Using the entries that follow, transcribe only the lines from the line with "AHB Soft IP" to the line with "An WebGL particle", both included, exactly as they stand and without pictures.

(Plain-text document sources)
++++++++
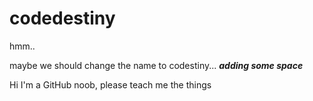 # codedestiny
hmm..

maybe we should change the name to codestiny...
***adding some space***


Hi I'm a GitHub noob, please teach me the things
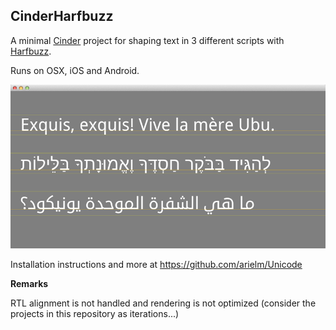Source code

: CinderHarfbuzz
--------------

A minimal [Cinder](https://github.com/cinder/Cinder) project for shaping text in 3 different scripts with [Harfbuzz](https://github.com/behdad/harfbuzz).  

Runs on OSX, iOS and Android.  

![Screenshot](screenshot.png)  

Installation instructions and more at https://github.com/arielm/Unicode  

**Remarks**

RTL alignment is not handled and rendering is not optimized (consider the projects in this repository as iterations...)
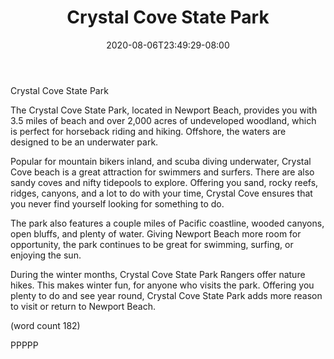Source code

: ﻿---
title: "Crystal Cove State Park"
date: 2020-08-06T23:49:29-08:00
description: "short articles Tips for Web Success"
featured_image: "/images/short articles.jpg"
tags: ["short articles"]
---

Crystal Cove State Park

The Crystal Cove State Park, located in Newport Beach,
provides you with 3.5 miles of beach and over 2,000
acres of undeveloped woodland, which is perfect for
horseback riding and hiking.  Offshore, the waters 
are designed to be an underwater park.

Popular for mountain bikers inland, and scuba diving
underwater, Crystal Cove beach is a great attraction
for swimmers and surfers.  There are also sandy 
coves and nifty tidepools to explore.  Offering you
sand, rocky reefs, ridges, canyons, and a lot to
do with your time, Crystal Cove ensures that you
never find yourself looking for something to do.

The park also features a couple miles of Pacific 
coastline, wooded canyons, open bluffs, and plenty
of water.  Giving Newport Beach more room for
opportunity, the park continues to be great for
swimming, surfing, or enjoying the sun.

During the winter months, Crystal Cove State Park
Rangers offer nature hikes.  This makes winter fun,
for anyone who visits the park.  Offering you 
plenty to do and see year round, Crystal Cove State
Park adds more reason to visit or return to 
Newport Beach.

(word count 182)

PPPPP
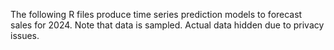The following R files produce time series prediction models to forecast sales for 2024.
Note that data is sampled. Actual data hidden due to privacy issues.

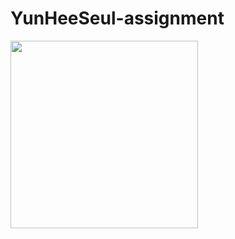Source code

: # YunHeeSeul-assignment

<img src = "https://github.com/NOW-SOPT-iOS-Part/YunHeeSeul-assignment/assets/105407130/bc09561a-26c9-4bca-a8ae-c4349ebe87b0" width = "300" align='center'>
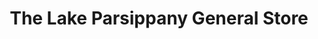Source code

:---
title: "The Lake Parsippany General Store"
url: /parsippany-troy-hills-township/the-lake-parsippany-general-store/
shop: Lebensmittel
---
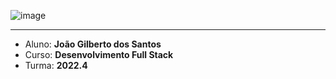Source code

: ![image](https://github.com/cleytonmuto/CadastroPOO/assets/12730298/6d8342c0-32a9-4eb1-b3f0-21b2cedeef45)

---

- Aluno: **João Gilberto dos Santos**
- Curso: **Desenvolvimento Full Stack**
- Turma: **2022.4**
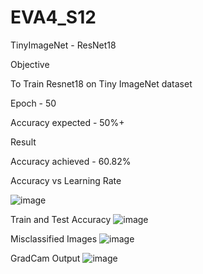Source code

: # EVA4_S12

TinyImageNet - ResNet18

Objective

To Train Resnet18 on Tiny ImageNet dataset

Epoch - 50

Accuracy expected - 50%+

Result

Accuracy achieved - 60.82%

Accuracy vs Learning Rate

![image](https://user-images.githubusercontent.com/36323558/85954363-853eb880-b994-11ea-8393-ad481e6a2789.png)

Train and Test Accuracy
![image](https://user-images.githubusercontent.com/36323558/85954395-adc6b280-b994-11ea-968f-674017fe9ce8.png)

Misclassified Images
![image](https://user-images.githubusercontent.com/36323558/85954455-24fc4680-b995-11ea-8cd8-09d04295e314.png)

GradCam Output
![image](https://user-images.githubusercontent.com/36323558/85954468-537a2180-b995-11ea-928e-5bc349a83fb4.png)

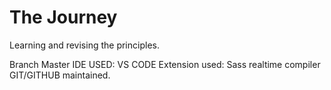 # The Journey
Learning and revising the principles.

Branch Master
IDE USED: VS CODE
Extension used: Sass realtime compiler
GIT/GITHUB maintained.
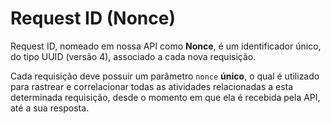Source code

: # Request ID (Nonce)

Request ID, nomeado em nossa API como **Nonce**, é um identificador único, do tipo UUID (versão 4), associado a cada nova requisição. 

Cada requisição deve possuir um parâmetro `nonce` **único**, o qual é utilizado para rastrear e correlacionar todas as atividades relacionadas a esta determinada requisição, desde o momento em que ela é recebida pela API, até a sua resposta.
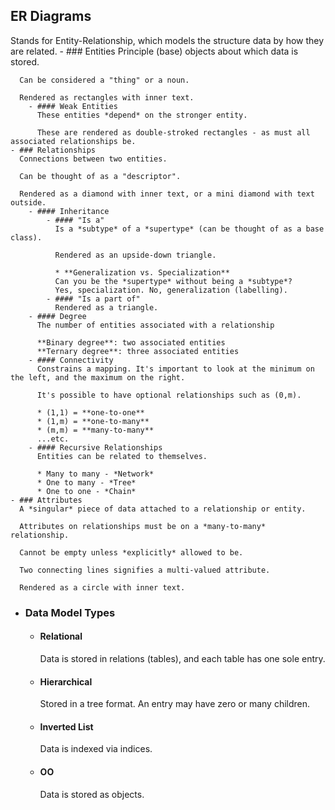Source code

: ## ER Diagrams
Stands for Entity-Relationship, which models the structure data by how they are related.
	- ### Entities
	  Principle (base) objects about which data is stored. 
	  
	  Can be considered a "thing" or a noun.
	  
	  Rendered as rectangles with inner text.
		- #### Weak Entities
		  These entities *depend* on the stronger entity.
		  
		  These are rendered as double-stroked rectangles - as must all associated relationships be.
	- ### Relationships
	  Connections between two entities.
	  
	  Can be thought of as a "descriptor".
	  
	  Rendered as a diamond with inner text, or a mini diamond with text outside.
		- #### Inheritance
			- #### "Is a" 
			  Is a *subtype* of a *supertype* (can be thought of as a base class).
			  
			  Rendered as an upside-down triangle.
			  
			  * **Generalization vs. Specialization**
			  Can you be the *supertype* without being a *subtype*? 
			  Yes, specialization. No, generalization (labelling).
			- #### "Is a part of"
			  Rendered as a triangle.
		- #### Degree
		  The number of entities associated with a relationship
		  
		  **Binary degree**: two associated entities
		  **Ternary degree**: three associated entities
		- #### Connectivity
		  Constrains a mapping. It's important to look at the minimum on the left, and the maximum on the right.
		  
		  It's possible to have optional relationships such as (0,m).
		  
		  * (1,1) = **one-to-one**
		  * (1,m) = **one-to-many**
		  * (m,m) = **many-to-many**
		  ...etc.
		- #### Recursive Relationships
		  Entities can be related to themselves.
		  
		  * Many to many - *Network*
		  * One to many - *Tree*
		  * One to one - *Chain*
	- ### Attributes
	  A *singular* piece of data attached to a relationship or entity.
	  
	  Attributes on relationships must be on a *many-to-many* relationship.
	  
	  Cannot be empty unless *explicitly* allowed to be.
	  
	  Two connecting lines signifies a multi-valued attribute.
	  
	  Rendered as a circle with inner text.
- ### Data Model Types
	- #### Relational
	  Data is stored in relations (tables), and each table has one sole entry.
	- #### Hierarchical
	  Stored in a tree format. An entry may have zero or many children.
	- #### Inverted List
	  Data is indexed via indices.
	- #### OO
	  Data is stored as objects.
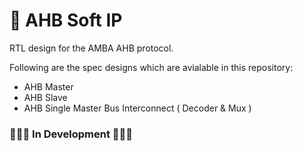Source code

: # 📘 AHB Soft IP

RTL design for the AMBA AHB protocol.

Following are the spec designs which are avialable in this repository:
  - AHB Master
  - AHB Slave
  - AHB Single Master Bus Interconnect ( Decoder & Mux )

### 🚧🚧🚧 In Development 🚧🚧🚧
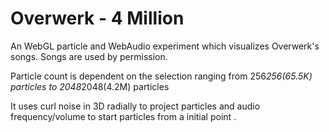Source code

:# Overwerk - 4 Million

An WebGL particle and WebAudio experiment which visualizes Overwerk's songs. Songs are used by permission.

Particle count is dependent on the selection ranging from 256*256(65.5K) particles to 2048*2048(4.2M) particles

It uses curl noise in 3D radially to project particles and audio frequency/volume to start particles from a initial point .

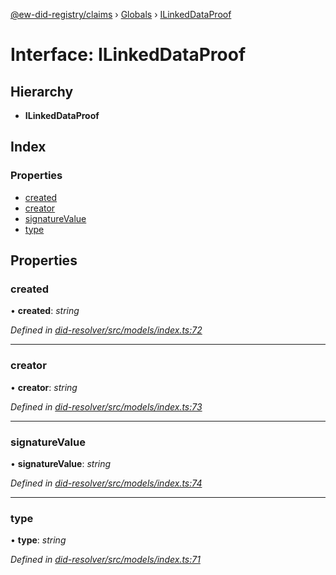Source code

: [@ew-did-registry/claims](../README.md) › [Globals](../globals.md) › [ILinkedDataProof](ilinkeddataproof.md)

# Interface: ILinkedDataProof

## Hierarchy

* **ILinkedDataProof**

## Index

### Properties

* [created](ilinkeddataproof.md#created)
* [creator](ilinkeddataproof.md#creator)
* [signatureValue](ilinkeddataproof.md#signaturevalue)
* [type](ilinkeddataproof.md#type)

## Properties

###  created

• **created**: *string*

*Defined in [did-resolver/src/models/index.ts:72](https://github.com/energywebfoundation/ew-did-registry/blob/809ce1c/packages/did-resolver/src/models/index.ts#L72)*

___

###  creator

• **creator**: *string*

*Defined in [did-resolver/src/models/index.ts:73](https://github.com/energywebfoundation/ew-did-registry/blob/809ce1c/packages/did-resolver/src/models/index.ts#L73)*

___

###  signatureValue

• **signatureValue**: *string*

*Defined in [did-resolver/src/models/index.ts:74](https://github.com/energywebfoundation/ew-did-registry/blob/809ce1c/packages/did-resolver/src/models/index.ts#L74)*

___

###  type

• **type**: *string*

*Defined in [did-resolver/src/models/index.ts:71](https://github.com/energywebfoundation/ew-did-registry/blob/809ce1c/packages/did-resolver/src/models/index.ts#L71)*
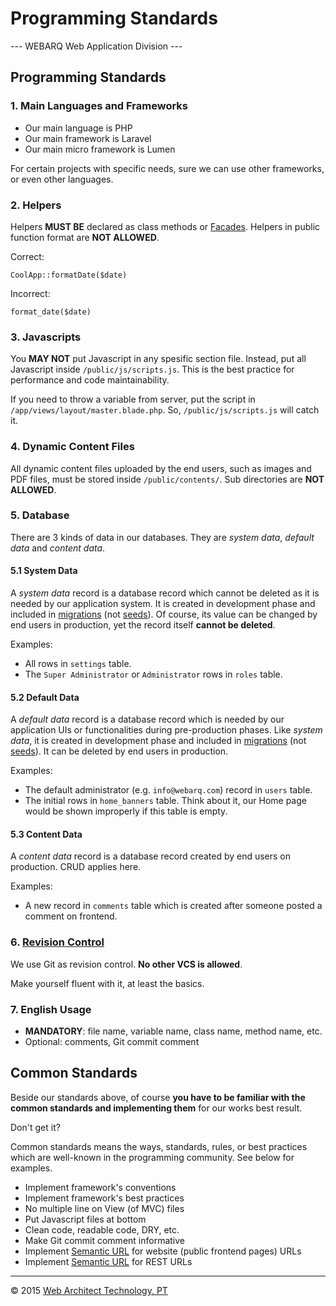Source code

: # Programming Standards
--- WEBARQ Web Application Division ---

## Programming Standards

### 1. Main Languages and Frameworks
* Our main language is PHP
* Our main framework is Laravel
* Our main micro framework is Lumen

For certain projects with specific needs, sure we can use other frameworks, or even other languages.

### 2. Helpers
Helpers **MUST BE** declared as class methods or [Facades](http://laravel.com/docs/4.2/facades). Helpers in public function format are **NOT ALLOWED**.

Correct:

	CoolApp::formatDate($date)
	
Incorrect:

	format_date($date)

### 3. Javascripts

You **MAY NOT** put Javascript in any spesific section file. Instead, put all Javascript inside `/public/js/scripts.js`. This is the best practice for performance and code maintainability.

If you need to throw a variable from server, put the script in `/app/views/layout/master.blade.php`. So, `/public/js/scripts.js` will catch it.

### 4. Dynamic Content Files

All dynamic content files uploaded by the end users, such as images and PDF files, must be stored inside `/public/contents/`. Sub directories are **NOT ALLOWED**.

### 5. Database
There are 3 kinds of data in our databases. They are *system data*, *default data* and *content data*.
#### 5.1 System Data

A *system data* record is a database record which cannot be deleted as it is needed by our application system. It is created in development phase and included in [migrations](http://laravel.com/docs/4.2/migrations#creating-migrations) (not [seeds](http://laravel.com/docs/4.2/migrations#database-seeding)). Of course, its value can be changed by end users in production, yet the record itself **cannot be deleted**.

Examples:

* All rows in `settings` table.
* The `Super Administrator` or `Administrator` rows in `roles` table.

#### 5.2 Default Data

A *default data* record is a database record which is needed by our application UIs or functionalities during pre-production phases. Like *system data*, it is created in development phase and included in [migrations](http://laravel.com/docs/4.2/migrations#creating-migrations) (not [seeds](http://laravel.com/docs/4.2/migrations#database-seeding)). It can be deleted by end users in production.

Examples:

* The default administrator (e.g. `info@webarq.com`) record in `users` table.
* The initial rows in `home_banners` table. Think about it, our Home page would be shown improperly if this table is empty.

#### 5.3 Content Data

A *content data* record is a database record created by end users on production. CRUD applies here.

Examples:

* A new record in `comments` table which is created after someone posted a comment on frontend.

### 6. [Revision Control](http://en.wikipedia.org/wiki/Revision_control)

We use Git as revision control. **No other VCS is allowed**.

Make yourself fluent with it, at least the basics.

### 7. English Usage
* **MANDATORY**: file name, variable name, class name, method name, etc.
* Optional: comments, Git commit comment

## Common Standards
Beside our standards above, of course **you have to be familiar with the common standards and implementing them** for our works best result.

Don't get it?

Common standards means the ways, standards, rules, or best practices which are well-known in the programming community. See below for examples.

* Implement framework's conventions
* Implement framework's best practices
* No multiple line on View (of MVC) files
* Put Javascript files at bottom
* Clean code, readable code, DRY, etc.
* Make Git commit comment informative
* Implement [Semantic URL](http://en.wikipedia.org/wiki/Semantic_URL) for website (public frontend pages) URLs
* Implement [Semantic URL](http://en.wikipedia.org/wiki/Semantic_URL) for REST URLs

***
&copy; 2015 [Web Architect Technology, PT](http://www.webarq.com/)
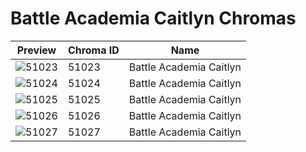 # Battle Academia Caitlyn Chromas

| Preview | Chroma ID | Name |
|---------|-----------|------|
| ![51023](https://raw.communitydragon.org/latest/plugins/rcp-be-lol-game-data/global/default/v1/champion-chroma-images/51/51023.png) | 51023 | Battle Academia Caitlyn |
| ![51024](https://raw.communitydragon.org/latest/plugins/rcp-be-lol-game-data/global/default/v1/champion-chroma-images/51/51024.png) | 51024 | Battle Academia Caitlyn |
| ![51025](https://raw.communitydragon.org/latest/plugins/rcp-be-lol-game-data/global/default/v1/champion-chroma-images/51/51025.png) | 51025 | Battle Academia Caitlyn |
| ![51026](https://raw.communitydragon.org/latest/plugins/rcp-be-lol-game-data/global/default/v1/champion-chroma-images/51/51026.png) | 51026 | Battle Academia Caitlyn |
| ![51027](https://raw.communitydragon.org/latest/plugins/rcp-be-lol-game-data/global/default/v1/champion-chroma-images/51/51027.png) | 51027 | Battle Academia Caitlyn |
++++++++
• [Result of the task]:
: # 📘 AHB Soft IP

RTL design for the AMBA AHB protocol.

Following are the spec designs which are avialable in this repository:
  - AHB Master
  - AHB Slave
  - AHB Single Master Bus Interconnect ( Decoder & Mux )

### 🚧🚧🚧 In Development 🚧🚧🚧
Source code

:# Overwerk - 4 Million

An WebGL particle and WebAudio experiment which visualizes Overwerk's songs. Songs are used by permission.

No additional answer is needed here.